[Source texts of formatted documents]
* * * *

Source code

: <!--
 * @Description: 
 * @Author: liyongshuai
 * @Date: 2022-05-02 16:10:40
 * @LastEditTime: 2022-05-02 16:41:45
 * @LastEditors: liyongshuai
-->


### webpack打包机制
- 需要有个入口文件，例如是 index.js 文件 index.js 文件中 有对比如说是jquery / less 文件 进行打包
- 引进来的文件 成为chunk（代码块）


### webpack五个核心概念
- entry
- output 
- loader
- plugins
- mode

* * * *

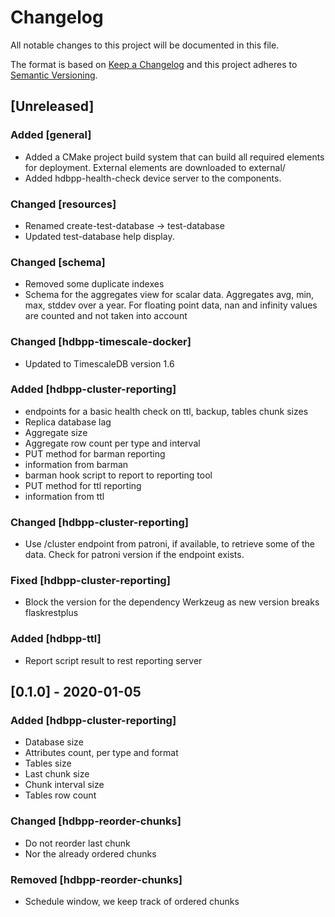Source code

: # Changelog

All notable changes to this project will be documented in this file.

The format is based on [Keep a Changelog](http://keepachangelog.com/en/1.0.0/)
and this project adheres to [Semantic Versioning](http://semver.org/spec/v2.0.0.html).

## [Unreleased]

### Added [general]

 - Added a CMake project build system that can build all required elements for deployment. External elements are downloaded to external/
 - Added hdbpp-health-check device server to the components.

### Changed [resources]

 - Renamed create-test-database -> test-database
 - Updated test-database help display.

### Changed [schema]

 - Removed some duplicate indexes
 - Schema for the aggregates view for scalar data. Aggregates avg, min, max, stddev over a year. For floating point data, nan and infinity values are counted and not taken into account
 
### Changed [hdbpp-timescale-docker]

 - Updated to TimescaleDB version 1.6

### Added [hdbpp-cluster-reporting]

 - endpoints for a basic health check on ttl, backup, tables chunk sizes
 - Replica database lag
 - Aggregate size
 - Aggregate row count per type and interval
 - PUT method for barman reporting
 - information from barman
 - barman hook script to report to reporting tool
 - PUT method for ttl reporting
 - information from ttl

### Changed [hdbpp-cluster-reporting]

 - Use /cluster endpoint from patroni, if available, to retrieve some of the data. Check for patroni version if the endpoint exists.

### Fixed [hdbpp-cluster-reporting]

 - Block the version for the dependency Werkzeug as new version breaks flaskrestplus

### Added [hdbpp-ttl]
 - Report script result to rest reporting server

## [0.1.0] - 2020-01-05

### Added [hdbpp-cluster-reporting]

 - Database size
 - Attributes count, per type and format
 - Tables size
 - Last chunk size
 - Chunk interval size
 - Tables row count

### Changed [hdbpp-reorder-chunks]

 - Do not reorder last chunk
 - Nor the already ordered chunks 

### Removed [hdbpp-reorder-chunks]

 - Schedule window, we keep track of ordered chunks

* * * *

_Directions for this task_
Each line above that contains the string "Updated" should be identified and copied.

_Output_
 - Updated test-database help display.
 - Updated to TimescaleDB version 1.6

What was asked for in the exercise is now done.